▶ [PROBLEM DETAILS]
Lines below starting with the line with "- FID: [e.g. 100ms]" and going on through the line with "Add any other context about the documentation" must be output exactly; the rest of the records must be left out.

▶ [RECORDS]

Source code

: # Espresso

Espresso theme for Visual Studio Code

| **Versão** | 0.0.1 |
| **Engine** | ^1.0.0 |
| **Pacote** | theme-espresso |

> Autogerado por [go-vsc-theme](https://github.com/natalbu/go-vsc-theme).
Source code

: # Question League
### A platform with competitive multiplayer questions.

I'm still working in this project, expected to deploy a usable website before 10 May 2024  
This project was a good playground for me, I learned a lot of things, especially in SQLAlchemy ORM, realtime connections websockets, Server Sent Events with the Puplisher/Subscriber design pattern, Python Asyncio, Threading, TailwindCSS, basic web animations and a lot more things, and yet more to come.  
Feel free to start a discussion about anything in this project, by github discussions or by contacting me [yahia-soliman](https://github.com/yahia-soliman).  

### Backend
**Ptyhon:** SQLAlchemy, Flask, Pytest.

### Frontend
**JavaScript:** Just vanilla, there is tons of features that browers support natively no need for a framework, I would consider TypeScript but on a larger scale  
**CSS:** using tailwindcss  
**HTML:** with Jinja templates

--

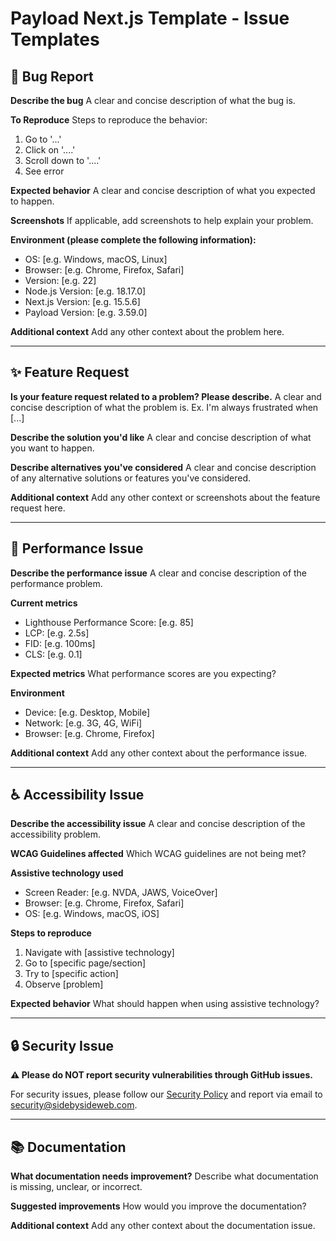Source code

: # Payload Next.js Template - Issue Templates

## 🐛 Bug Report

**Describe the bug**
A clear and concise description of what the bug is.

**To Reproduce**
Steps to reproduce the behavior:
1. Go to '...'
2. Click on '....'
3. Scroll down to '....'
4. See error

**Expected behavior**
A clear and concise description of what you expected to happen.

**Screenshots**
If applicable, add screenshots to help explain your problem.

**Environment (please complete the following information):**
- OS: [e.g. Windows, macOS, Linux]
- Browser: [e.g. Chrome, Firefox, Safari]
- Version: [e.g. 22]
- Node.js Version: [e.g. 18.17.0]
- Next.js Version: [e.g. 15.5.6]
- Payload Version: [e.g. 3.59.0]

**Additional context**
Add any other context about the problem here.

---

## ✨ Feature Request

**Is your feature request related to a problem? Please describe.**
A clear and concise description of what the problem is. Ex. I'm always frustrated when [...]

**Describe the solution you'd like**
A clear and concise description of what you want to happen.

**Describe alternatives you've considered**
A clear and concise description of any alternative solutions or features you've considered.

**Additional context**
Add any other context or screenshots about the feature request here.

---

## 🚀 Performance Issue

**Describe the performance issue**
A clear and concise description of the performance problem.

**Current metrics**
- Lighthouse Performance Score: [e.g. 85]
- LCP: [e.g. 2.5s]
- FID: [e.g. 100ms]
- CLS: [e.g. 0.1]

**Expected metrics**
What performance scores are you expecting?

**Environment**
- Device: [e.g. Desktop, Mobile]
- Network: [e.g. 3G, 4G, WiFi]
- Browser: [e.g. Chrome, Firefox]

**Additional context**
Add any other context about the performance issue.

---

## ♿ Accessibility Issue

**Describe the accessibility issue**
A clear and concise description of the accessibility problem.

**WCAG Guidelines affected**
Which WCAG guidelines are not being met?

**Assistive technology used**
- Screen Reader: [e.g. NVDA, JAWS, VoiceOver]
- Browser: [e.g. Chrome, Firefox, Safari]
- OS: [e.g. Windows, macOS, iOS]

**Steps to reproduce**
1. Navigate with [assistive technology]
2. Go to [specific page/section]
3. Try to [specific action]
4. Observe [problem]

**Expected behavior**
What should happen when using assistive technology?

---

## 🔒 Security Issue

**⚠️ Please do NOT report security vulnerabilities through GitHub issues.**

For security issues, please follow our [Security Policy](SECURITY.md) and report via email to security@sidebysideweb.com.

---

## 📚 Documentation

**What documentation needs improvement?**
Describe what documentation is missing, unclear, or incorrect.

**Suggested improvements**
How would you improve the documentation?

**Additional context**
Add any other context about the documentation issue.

▶ [EXERCISE RESPONSE]
- FID: [e.g. 100ms]
- CLS: [e.g. 0.1]

**Expected metrics**
What performance scores are you expecting?

**Environment**
- Device: [e.g. Desktop, Mobile]
- Network: [e.g. 3G, 4G, WiFi]
- Browser: [e.g. Chrome, Firefox]

**Additional context**
Add any other context about the performance issue.

---

## ♿ Accessibility Issue

**Describe the accessibility issue**
A clear and concise description of the accessibility problem.

**WCAG Guidelines affected**
Which WCAG guidelines are not being met?

**Assistive technology used**
- Screen Reader: [e.g. NVDA, JAWS, VoiceOver]
- Browser: [e.g. Chrome, Firefox, Safari]
- OS: [e.g. Windows, macOS, iOS]

**Steps to reproduce**
1. Navigate with [assistive technology]
2. Go to [specific page/section]
3. Try to [specific action]
4. Observe [problem]

**Expected behavior**
What should happen when using assistive technology?

---

## 🔒 Security Issue

**⚠️ Please do NOT report security vulnerabilities through GitHub issues.**

For security issues, please follow our [Security Policy](SECURITY.md) and report via email to security@sidebysideweb.com.

---

## 📚 Documentation

**What documentation needs improvement?**
Describe what documentation is missing, unclear, or incorrect.

**Suggested improvements**
How would you improve the documentation?

**Additional context**
Add any other context about the documentation issue.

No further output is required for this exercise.